A trip of a lifetime

Posts tagged “hiking

The Garden Route

When I decided that it was time to leave Jeffrey’s Bay, I took what is called the “Garden Route”. It’s a coastal route which goes from Port Elizabeth to Cape Town, and it’s very popular for backpackers because of the wonderful views, the nature, and the many activities that it has to offer.

I got a ride with a group of students that were staying at the backpackers. They were traveling on a small bus and the driver, a South African, offered me a ride. He was worried about me traveling alone in his country. They dropped me off in Knysna, my first stop on the Garden Route, where I learned how to cook some South African food and where I listened to some Israeli rock music for the first time. I discovered then, as some Israelis told me, that I could pass for one of them because of my appearance and the way I speak English.

Knysna

Knysna

With the backpacker’s owner’s help I got a half price ticket to Cape Town on the Bazbus, a minibus that takes backpackers along the South African main touristic routes, and you can make as many stops as you want along the way. I left Knysna and on that bus I met Susanne, a German girl with whom I was going to share my next destination, Wilderness.

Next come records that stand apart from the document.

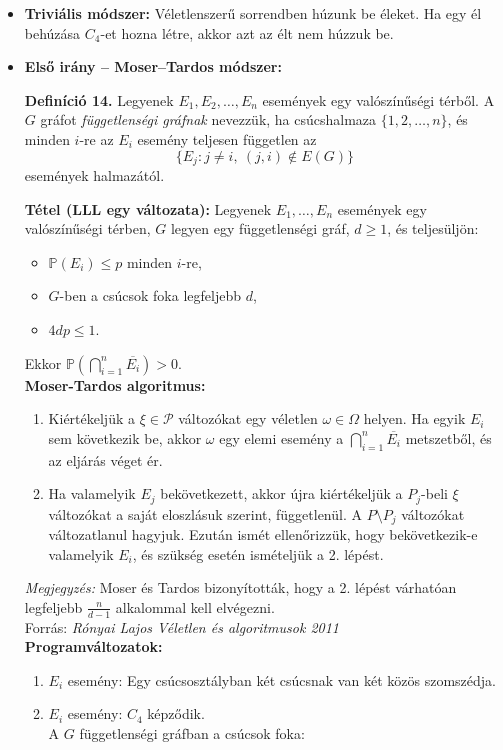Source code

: \documentclass[12pt,a4paper]{article}
\begin{document}
\begin{itemize}
    \item \textbf{Triviális módszer:} Véletlenszerű sorrendben húzunk be éleket. Ha egy él behúzása $C_4$-et hozna létre, akkor azt az élt nem húzzuk be.
    
    \item \textbf{Első irány – Moser–Tardos módszer:} 

    \textbf{Definíció 14.} Legyenek $E_1, E_2, \ldots, E_n$ események egy valószínűségi térből.  
    A $G$ gráfot \emph{függetlenségi gráfnak} nevezzük, ha csúcshalmaza $\{1, 2, \ldots, n\}$, és minden $i$-re az $E_i$ esemény teljesen független az 
    \[
    \{ E_j : j \ne i,\ (j, i) \notin E(G) \}
    \]
    események halmazától.
    
    
    \textbf{Tétel (LLL egy változata):} Legyenek $E_1, \dots, E_n$ események egy valószínűségi térben, $G$ legyen egy függetlenségi gráf, $d \geq 1$, és teljesüljön:
    \begin{itemize}
        \item $\mathbb{P}(E_i) \leq p$ minden $i$-re,
        \item $G$-ben a csúcsok foka legfeljebb $d$,
        \item $4dp \leq 1$.
    \end{itemize}
    Ekkor $\mathbb{P}\left( \bigcap_{i=1}^n \overline{E_i} \right) > 0$.
    \\[2mm]
    \textbf{Moser-Tardos algoritmus:}
    \begin{enumerate}
        \item Kiértékeljük a $\xi \in \mathcal{P}$ változókat egy véletlen $\omega \in \Omega$ helyen. Ha egyik $E_i$ sem következik be, akkor $\omega$ egy elemi esemény a $\bigcap_{i=1}^n \overline{E_i}$ metszetből, és az eljárás véget ér.
        \item Ha valamelyik $E_j$ bekövetkezett, akkor újra kiértékeljük a $P_j$-beli $\xi$ változókat a saját eloszlásuk szerint, függetlenül. A $P \setminus P_j$ változókat változatlanul hagyjuk. Ezután ismét ellenőrizzük, hogy bekövetkezik-e valamelyik $E_i$, és szükség esetén ismételjük a 2. lépést.
    \end{enumerate}

    \textit{Megjegyzés:} Moser és Tardos bizonyították, hogy a 2. lépést várhatóan legfeljebb $\frac{n}{d-1}$ alkalommal kell elvégezni.
    \\[5mm]
    \noindent Forrás: \textit{Rónyai Lajos Véletlen és algoritmusok 2011}
    \\[5mm]
    \textbf{Programváltozatok:}
    \begin{enumerate}
        \item $E_i$ esemény: Egy csúcsosztályban két csúcsnak van két közös szomszédja.
        \item $E_i$ esemény: $C_4$ képződik.\\
        A $G$ függetlenségi gráfban a csúcsok foka:


\end{enumerate}
\end{itemize}
\end{document}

When I arrived I borrowed a bike at the backpacker’s and went for a ride through the town and the mountains. People waved at me when I passed, that was the first time of many during the trip. It’s certainly one of the things I miss the most being here in Europe.

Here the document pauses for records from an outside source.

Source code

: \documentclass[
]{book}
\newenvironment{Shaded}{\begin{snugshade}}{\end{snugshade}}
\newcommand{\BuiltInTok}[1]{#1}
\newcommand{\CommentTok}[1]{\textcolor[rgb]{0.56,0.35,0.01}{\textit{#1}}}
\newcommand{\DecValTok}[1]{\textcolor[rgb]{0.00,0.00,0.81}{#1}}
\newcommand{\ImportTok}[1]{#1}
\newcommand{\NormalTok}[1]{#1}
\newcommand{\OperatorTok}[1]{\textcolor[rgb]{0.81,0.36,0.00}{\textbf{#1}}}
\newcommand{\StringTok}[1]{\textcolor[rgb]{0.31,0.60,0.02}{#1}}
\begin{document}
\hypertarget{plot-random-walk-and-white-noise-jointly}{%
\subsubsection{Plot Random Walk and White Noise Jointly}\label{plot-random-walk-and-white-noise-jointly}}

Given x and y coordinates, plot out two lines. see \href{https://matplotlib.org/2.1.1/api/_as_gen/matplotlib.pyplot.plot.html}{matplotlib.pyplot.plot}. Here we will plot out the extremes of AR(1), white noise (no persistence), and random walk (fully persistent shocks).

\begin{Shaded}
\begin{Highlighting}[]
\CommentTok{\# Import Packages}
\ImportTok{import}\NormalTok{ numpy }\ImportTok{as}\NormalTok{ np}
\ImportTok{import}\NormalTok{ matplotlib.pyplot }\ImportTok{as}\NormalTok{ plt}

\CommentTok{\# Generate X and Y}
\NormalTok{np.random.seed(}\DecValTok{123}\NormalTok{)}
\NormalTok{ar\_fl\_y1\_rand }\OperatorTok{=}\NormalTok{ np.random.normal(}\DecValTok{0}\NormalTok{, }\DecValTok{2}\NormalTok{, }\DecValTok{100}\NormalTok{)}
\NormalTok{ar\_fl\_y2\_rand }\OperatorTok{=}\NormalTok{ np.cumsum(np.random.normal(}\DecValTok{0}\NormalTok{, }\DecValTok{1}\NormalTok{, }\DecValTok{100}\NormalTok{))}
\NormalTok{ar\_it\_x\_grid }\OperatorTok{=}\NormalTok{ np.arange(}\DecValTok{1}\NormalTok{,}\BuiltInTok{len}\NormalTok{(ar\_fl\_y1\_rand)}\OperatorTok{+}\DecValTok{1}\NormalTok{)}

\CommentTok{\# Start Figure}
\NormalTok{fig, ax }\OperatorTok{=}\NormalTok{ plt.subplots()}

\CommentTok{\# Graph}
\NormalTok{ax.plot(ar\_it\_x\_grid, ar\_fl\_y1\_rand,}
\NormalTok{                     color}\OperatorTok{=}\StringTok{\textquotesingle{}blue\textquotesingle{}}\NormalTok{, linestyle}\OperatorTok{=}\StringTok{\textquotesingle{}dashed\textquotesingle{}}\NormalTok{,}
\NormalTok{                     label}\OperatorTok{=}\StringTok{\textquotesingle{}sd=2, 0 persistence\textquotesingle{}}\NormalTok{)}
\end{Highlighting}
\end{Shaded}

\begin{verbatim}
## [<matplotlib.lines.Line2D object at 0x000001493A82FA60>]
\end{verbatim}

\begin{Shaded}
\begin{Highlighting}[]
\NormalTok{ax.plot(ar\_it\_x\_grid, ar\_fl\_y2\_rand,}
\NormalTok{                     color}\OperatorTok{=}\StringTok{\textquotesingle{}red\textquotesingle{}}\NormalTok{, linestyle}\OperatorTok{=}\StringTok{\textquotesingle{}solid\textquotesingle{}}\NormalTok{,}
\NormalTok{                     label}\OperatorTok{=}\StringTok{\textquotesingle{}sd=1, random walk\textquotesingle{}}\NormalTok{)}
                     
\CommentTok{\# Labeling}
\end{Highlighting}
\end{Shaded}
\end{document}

The next day I went to meet Susanne. She had discovered a place in Wilderness and wanted to take me there, so we walked along the old railroad tracks until we arrived at an abandoned restaurant on the tracks, under a cave. The place was decorated with thousands of shells, it was quite impressive.

The transformed restaurant

The transformed restaurant

There she introduced me to a man in his fifties and she told me his story. His life had taken a wrong turn, he was taking drugs, and he was drifting. But he felt God calling him and asking him to change, so he found the old restaurant and turned it into a homeless shelter. He showed us around, explaining that there were 13 beds but at the moment just two men were living there with him. One of them had found a job and was contributing for the expenses, but the other one wasn’t helping much. He also showed us a small library, lit by candles. His voice was really soft and sweet, and he gave me the impression of being a wonderful person.

The inside of the cave, with one of the beds

The inside of the cave, with one of the beds

Susanne had previously told me that they were running out of sugar, so we gave him a bit of money, and I said “for sugar”. He was very grateful, they basically live on people’s donations.

We said goodbye to him and I arranged to meet Susanne later for some canoeing and hiking. We had a great time! The views were astonishing; I fell in love with Wilderness.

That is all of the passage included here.